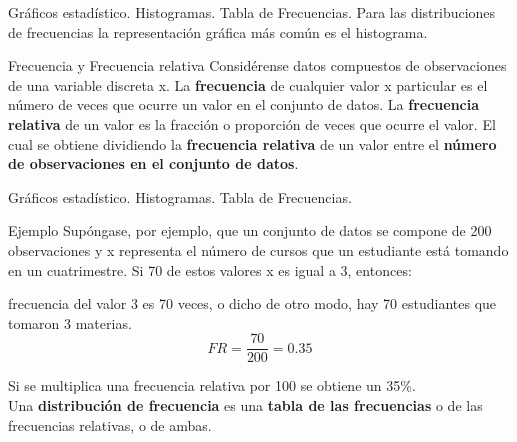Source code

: \documentclass[11pt]{beamer}
\begin{document}
      \begin{frame}{Gráficos estadístico. Histogramas. Tabla de Frecuencias.}
          Para las distribuciones de frecuencias la representación gráfica más común es el histograma.
          \begin{block}{Frecuencia y Frecuencia relativa}
              Considérense datos compuestos de observaciones de una variable discreta x. La\textbf{ frecuencia} de cualquier valor x particular es el número de veces que ocurre un valor en el conjunto de datos. La \textbf{frecuencia relativa} de un valor es la fracción o proporción de veces que
ocurre el valor. El cual se obtiene dividiendo la \textbf{frecuencia relativa} de un valor entre el \textbf{número de observaciones en el conjunto de datos}.

          \end{block}
      \end{frame}

      \begin{frame}{Gráficos estadístico. Histogramas. Tabla de Frecuencias.}

        \begin{block}{Ejemplo}
          Supóngase, por ejemplo, que un conjunto de datos se compone de 200 observaciones y x representa el número de cursos que un estudiante está tomando en un cuatrimestre. Si 70 de estos valores x es igual a 3, entonces:

          \pause
          frecuencia del valor 3 es 70 veces, o dicho de otro modo, hay 70 estudiantes que tomaron 3 materias.
          \pause
          $$FR =\dfrac{70}{200}= 0.35$$

          Si se multiplica una frecuencia relativa por 100 se obtiene un 35\%.\\
          \pause
          Una \textbf{distribución de frecuencia} es una \textbf{tabla de las frecuencias} o de las frecuencias relativas, o de ambas.
       \end{block}
      \end{frame}
\end{document}
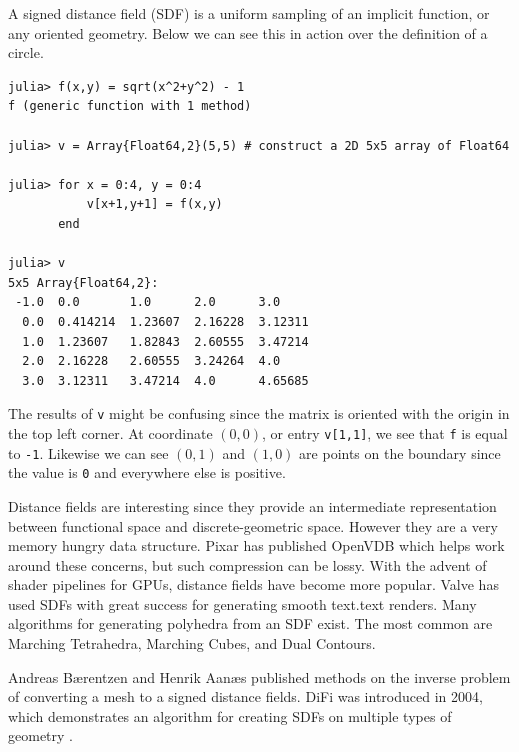 
A signed distance field (SDF) is a uniform sampling of an implicit function,
or any oriented geometry. 
Below
we can see this in action over the definition of a circle.

\begin{lstlisting}
julia> f(x,y) = sqrt(x^2+y^2) - 1
f (generic function with 1 method)

julia> v = Array{Float64,2}(5,5) # construct a 2D 5x5 array of Float64

julia> for x = 0:4, y = 0:4
           v[x+1,y+1] = f(x,y)
       end

julia> v
5x5 Array{Float64,2}:
 -1.0  0.0       1.0      2.0      3.0    
  0.0  0.414214  1.23607  2.16228  3.12311
  1.0  1.23607   1.82843  2.60555  3.47214
  2.0  2.16228   2.60555  3.24264  4.0    
  3.0  3.12311   3.47214  4.0      4.65685
\end{lstlisting}

The results of \texttt{v} might be confusing since the matrix is oriented with
the origin in the top left corner. At coordinate $(0,0)$, or entry \texttt{v[1,1]},
we see that \texttt{f} is
equal to \texttt{-1}. Likewise we can see $(0,1)$ and $(1,0)$ are points on
the boundary since the value is \texttt{0} and everywhere else is positive.

Distance fields are interesting since they provide an intermediate representation
between functional space and discrete-geometric space. However they are
a very memory hungry data structure. Pixar has published OpenVDB which helps
work around these concerns, but such compression can be lossy.\cite{OpenVDB}
With the advent of shader pipelines for GPUs, distance fields have become
more popular. Valve has used SDFs with great success for generating smooth
text.text renders. \cite{Green_2007}
Many algorithms for generating polyhedra from an SDF
exist. The most common are Marching Tetrahedra, Marching Cubes,
and Dual Contours.\cite{Muller_Wehle_1997}\cite{Newman_Yi_2006}\cite{Cook_Hourvitz}


Andreas Bærentzen and Henrik Aanæs published methods on the inverse
problem of converting a mesh to a signed distance fields.\cite{Baerentzen_Aanaes}
DiFi was introduced in 2004, which demonstrates an algorithm for creating
SDFs on multiple types of geometry \cite{Sud_Otaduy_Manocha_2004}.

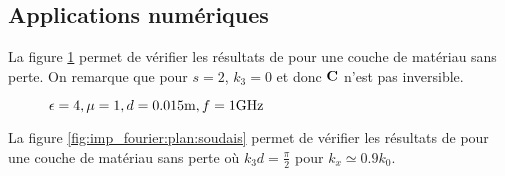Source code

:     \subsection{Applications numériques}

        La figure \ref{fig:imp_fourier:plan:hoppe} permet de vérifier les résultats de \cite[p.~33]{hoppe_impedance_1995} pour une couche de matériau sans perte. On remarque que pour \(s=2\), \(k_3 = 0\) et donc \(\mathbf{C}\) n'est pas inversible.

        \begin{figure}[!hbt]
            \centering
            \caption[Reproduction résultat Hoppe & Rahmat-Samii p.~33]{\(\epsilon = 4, \mu = 1, d=0.015\text{m}, f=1\text{GHz}\)}
            \label{fig:imp_fourier:plan:hoppe}
        \end{figure}

        La figure \ref{fig:imp_fourier:plan:soudais} permet de vérifier les résultats de \cite{soudais_3d_2017} pour une couche de matériau sans perte où \(k_3d = \frac{\pi}{2}\) pour \(k_x \simeq 0.9 k_0\).

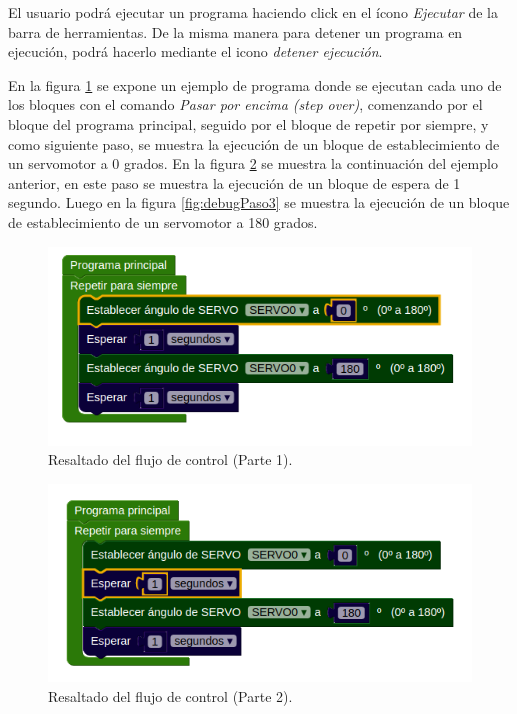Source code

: El usuario podrá ejecutar un programa haciendo click en el ícono \emph{Ejecutar} de la barra de herramientas. De la misma manera para detener un programa en ejecución, podrá hacerlo mediante el icono \emph{detener ejecución}.

En la figura \ref{fig:debugPaso1} se expone un ejemplo de programa donde se ejecutan cada uno de los bloques con el comando  \emph{Pasar por encima (step over)}, comenzando por el bloque del programa principal, seguido por el bloque de repetir por siempre, y como siguiente paso, se muestra la ejecución de un bloque de establecimiento de un servomotor a 0 grados. En la figura \ref{fig:debugPaso2} se muestra la continuación del ejemplo anterior, en este paso se
muestra la ejecución de un bloque de espera de 1 segundo. Luego en la figura \ref{fig:debugPaso3} se
muestra la ejecución de un bloque de establecimiento de un servomotor a 180 grados.


\begin{figure}[!htbp]
	\begin{center}  %
		\includegraphics[width=12cm]{./Figures/debugPaso1.PNG}
		\par\caption{Resaltado del flujo de control (Parte 1).}\label{fig:debugPaso1}
	\end{center}
\end{figure}

\begin{figure}[!htbp]
	\begin{center}  %
		\includegraphics[width=12cm]{./Figures/debugPaso2.PNG}
		\par\caption{Resaltado del flujo de control (Parte 2).}\label{fig:debugPaso2}
	\end{center}
\end{figure}

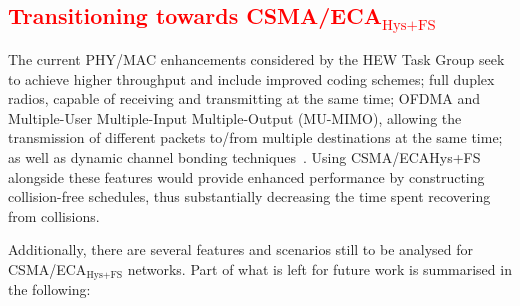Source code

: \textcolor{red}{\section{Transitioning towards CSMA/ECA$_{\text{Hys+FS}}$}\label{ECAtoCA}}


The current PHY/MAC enhancements considered by the HEW Task Group seek to achieve higher throughput and include improved coding schemes; full duplex radios, capable of receiving and transmitting at the same time; OFDMA and Multiple-User Multiple-Input Multiple-Output (MU-MIMO), allowing the transmission of different packets to/from multiple destinations at the same time; as well as dynamic channel bonding techniques~\cite{BorisChannelBonding}. Using CSMA/ECAHys+FS alongside these features would provide enhanced performance by constructing collision-free schedules, thus substantially decreasing the time spent recovering from collisions. 



Additionally, there are several features and scenarios still to be analysed for CSMA/ECA$_{\text{Hys+FS}}$ networks. Part of what is left for future work is summarised in the following:


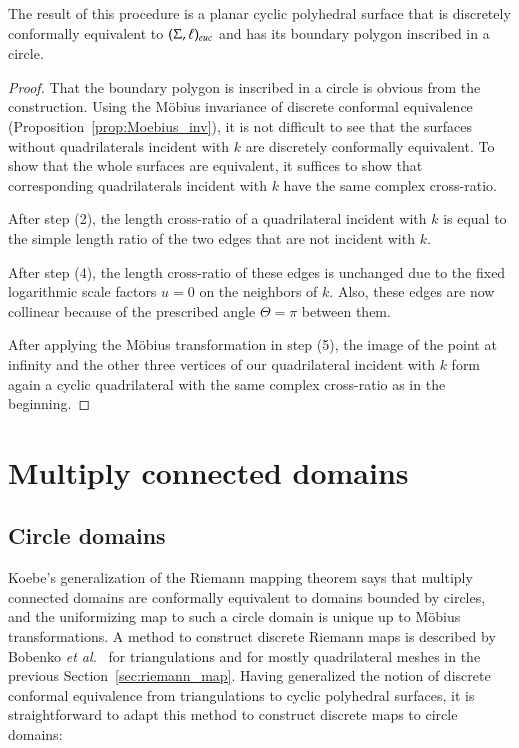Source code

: \documentclass[Thesis]{subfiles}
\begin{document}
\begin{proposition}
  \label{prop:riemann_map}
  The result of this procedure is a planar cyclic polyhedral surface
  that is discretely conformally equivalent to $(\Sigma, \ell)_{\euc}$
  and has its boundary polygon inscribed in a circle.
\end{proposition}

\goodbreak
\begin{proof}
  That the boundary polygon is inscribed in a circle is obvious from
  the construction.  Using the M{\"o}bius invariance of discrete
  conformal equivalence (Proposition~\ref{prop:Moebius_inv}), it is
  not difficult to see that the surfaces without quadrilaterals
  incident with $k$ are discretely conformally equivalent. To show
  that the whole surfaces are equivalent, it suffices to show that
  corresponding quadrilaterals incident with $k$ have the same complex
  cross-ratio.

  After step (2), the length cross-ratio of a quadrilateral incident with
  $k$ is equal to the simple length ratio of the two edges that are
  not incident with $k$. 

  After step (4), the length cross-ratio of these edges is unchanged due
  to the fixed logarithmic scale factors $u=0$ on the neighbors of
  $k$. Also, these edges are now collinear because of the prescribed
  angle $\Theta=\pi$ between them.

  After applying the M{\"o}bius transformation in step (5), the image of
  the point at infinity and the other three vertices of our
  quadrilateral incident with $k$ form again a cyclic quadrilateral
  with the same complex cross-ratio as in the beginning.
\end{proof}

\section{Multiply connected domains}
\label{sec:multiply_connected}

\subsection{Circle domains}
\label{sec:circle_domains}

Koebe's generalization of the Riemann mapping theorem says that
multiply connected domains are conformally equivalent to domains
bounded by circles, and the uniformizing map to such a circle domain
is unique up to M{\"o}bius transformations. A method to construct
discrete Riemann maps is described by Bobenko {\it et al.}\ \cite[Section
3.3]{BPS2015:dconf} for triangulations and for mostly quadrilateral meshes in
the previous Section~\ref{sec:riemann_map}. Having generalized the
notion of discrete conformal equivalence from triangulations to cyclic
polyhedral surfaces, it is straightforward to adapt this method to
construct discrete maps to circle domains: 
\end{document}
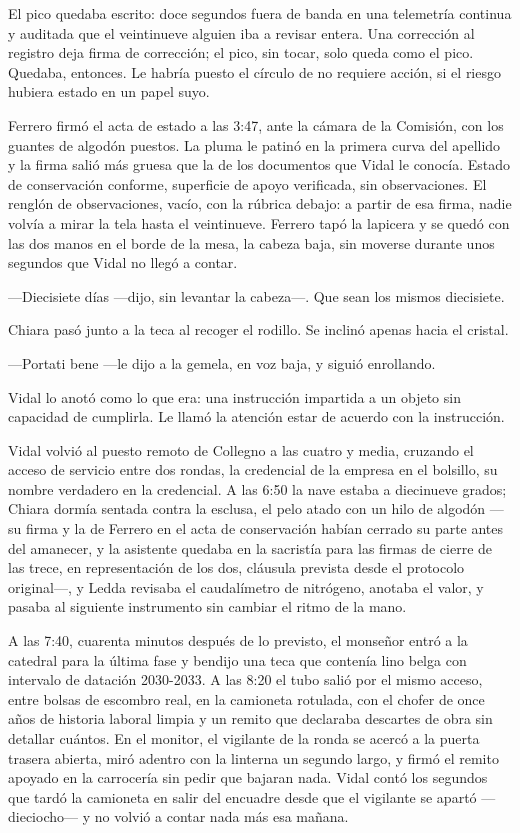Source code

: El pico quedaba escrito: doce segundos fuera de banda en una telemetría continua y auditada que el veintinueve alguien iba a revisar entera. Una corrección al registro deja firma de corrección; el pico, sin tocar, solo queda como el pico. Quedaba, entonces. Le habría puesto el círculo de no requiere acción, si el riesgo hubiera estado en un papel suyo.

Ferrero firmó el acta de estado a las 3:47, ante la cámara de la Comisión, con los guantes de algodón puestos. La pluma le patinó en la primera curva del apellido y la firma salió más gruesa que la de los documentos que Vidal le conocía. Estado de conservación conforme, superficie de apoyo verificada, sin observaciones. El renglón de observaciones, vacío, con la rúbrica debajo: a partir de esa firma, nadie volvía a mirar la tela hasta el veintinueve. Ferrero tapó la lapicera y se quedó con las dos manos en el borde de la mesa, la cabeza baja, sin moverse durante unos segundos que Vidal no llegó a contar.

---Diecisiete días ---dijo, sin levantar la cabeza---. Que sean los mismos diecisiete.

Chiara pasó junto a la teca al recoger el rodillo. Se inclinó apenas hacia el cristal.

---Portati bene ---le dijo a la gemela, en voz baja, y siguió enrollando.

Vidal lo anotó como lo que era: una instrucción impartida a un objeto sin capacidad de cumplirla. Le llamó la atención estar de acuerdo con la instrucción.


\scenebreak


Vidal volvió al puesto remoto de Collegno a las cuatro y media, cruzando el acceso de servicio entre dos rondas, la credencial de la empresa en el bolsillo, su nombre verdadero en la credencial. A las 6:50 la nave estaba a diecinueve grados; Chiara dormía sentada contra la esclusa, el pelo atado con un hilo de algodón ---su firma y la de Ferrero en el acta de conservación habían cerrado su parte antes del amanecer, y la asistente quedaba en la sacristía para las firmas de cierre de las trece, en representación de los dos, cláusula prevista desde el protocolo original---, y Ledda revisaba el caudalímetro de nitrógeno, anotaba el valor, y pasaba al siguiente instrumento sin cambiar el ritmo de la mano.

A las 7:40, cuarenta minutos después de lo previsto, el monseñor entró a la catedral para la última fase y bendijo una teca que contenía lino belga con intervalo de datación 2030-2033. A las 8:20 el tubo salió por el mismo acceso, entre bolsas de escombro real, en la camioneta rotulada, con el chofer de once años de historia laboral limpia y un remito que declaraba descartes de obra sin detallar cuántos. En el monitor, el vigilante de la ronda se acercó a la puerta trasera abierta, miró adentro con la linterna un segundo largo, y firmó el remito apoyado en la carrocería sin pedir que bajaran nada. Vidal contó los segundos que tardó la camioneta en salir del encuadre desde que el vigilante se apartó ---dieciocho--- y no volvió a contar nada más esa mañana.

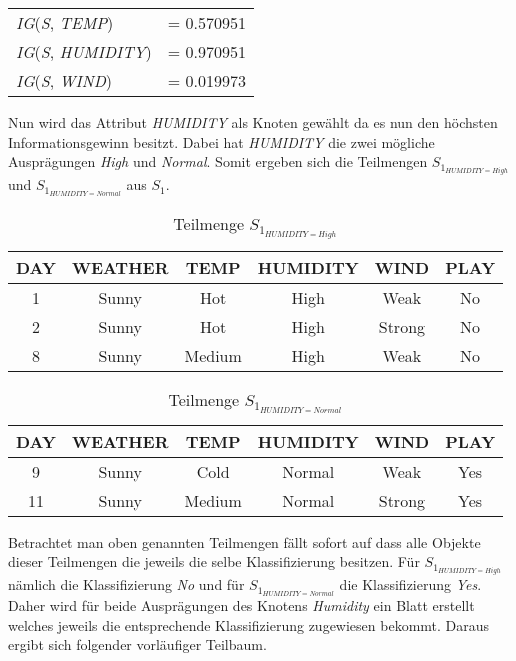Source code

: \begin{table}[htbp]
    \centering
    \begin{tabular}{lc}
        \textit{IG}(\textit{S}, \textit{TEMP})     &= 0.570951 \\
        \textit{IG}(\textit{S}, \textit{HUMIDITY}) &= 0.970951 \\
        \textit{IG}(\textit{S}, \textit{WIND})     &= 0.019973 \\
    \end{tabular}
\end{table}

Nun wird das Attribut \textit{HUMIDITY} als Knoten gewählt da es nun den höchsten Informationsgewinn besitzt. Dabei hat \textit{HUMIDITY} die zwei mögliche Ausprägungen \textit{High} und \textit{Normal}. Somit ergeben sich die Teilmengen $S_{1_{HUMIDITY=High}}$ und $S_{1_{HUMIDITY=Normal}}$ aus $S_{1}$.

\begin{table}[H]
    \centering
    \begin{tabular}{cccccc}
        \toprule
        \textbf{DAY} & \textbf{WEATHER} & \textbf{TEMP} & \textbf{HUMIDITY} & \textbf{WIND} & \textbf{PLAY} \\
        \toprule
        1   &Sunny	&Hot	&High	&Weak	&No  \\
        2   &Sunny	&Hot	&High	&Strong	&No  \\
        8   &Sunny	&Medium	&High	&Weak	&No  \\
        \bottomrule
    \end{tabular}
    \caption{Teilmenge $S_{1_{HUMIDITY=High}}$}
    \label{table:datensatz-humidity-high}
\end{table}
\begin{table}[H]
    \centering
    \begin{tabular}{cccccc}
        \toprule
        \textbf{DAY} & \textbf{WEATHER} & \textbf{TEMP} & \textbf{HUMIDITY} & \textbf{WIND} & \textbf{PLAY} \\
        \toprule
        9   &Sunny	&Cold	&Normal	&Weak	&Yes \\
        11  &Sunny	&Medium	&Normal	&Strong	&Yes \\
        \bottomrule
    \end{tabular}
    \caption{Teilmenge $S_{1_{HUMIDITY=Normal}}$}
    \label{table:datensatz-humidity-normal}
\end{table}

Betrachtet man oben genannten Teilmengen fällt sofort auf dass alle Objekte dieser Teilmengen die jeweils die selbe Klassifizierung besitzen. Für $S_{1_{HUMIDITY=High}}$ nämlich die Klassifizierung \textit{No} und für $S_{1_{HUMIDITY=Normal}}$ die Klassifizierung \textit{Yes}. Daher wird für beide Ausprägungen des Knotens \textit{Humidity} ein Blatt erstellt welches jeweils die entsprechende Klassifizierung zugewiesen bekommt. Daraus ergibt sich folgender vorläufiger Teilbaum.


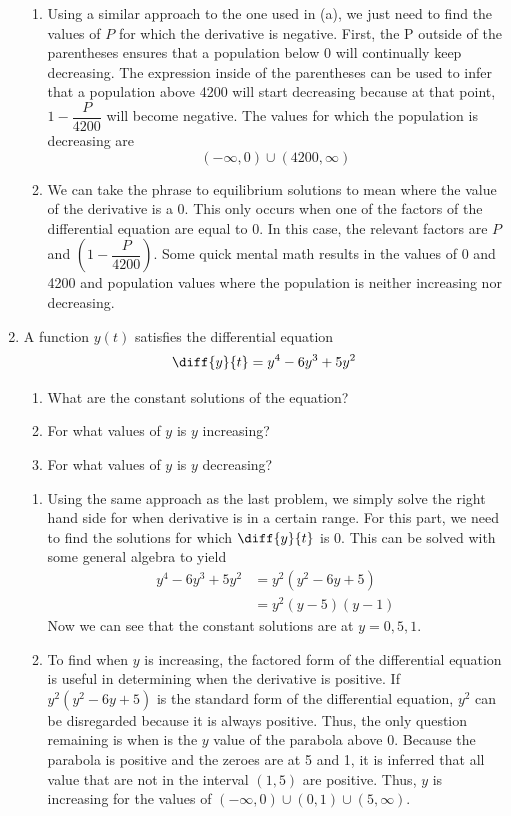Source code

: \documentclass{article}
\begin{document}
\begin{enumerate}[label=\textbf{\arabic*.}]
\begin{enumerate}[label = (\alph*)]
\item Using a similar approach to the one used in (a), we just need to find the values of $P$ for which the derivative is negative. First, the P outside of the parentheses ensures that a population below 0 will continually keep decreasing. The expression inside of the parentheses can be used to infer that a population above 4200 will start decreasing because at that point, $1-\dfrac{P}{4200}$ will become negative. The values for which the population is decreasing are \[(-\infty, 0)\cup (4200,\infty)\]

\item We can take the phrase to equilibrium solutions to mean where the value of the derivative is a 0. This only occurs when one of the factors of the differential equation are equal to 0. In this case, the relevant factors are $P$ and $\left(1-\dfrac{P}{4200}\right)$. Some quick mental math results in the values of 0 and 4200 and population values where the population is neither increasing nor decreasing.
\end{enumerate}

\newpage

\item A function $y(t)$ satisfies the differential equation 
\[\diff{y}{t} = y^4-6y^3+5y^2\]
\begin{enumerate}[label = (\alph*)]
\item What are the constant solutions of the equation?
\item For what values of $y$ is $y$ increasing?
\item For what values of $y$ is $y$ decreasing?
\end{enumerate}


\vspace{5pt}
\begin{enumerate}[label = (\alph*)]
\item Using the same approach as the last problem, we simply solve the right hand side for when derivative is in a certain range. For this part, we need to find the solutions for which $\diff{y}{t}$ is 0. This can be solved with some general algebra to yield
\begin{align*}
y^4-6y^3+5y^2 &= y^2(y^2-6y+5)\\
&= y^2(y-5)(y-1)
\end{align*}
Now we can see that the constant solutions are at $y=0, 5, 1$. 

\item To find when $y$ is increasing, the factored form of the differential equation is useful in determining when the derivative is positive. If $y^2(y^2-6y+5)$ is the standard form of the differential equation, $y^2$ can be disregarded because it is always positive. Thus, the only question remaining is when is the $y$ value of the parabola above 0. Because the parabola is positive and the zeroes are at 5 and 1, it is inferred that all value that are not in the interval $(1,5)$ are positive. Thus, $y$ is increasing for the values of $(-\infty,0)\cup(0,1)\cup(5,\infty)$.


\end{enumerate}
\end{enumerate}
\end{document}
....
* PROBLEM DETAILS
Gather up the lines containing the word "quadrilaterals" from these records and copy them.

* WRITTEN RESPONSE
  not difficult to see that the surfaces without quadrilaterals
  corresponding quadrilaterals incident with $k$ have the same complex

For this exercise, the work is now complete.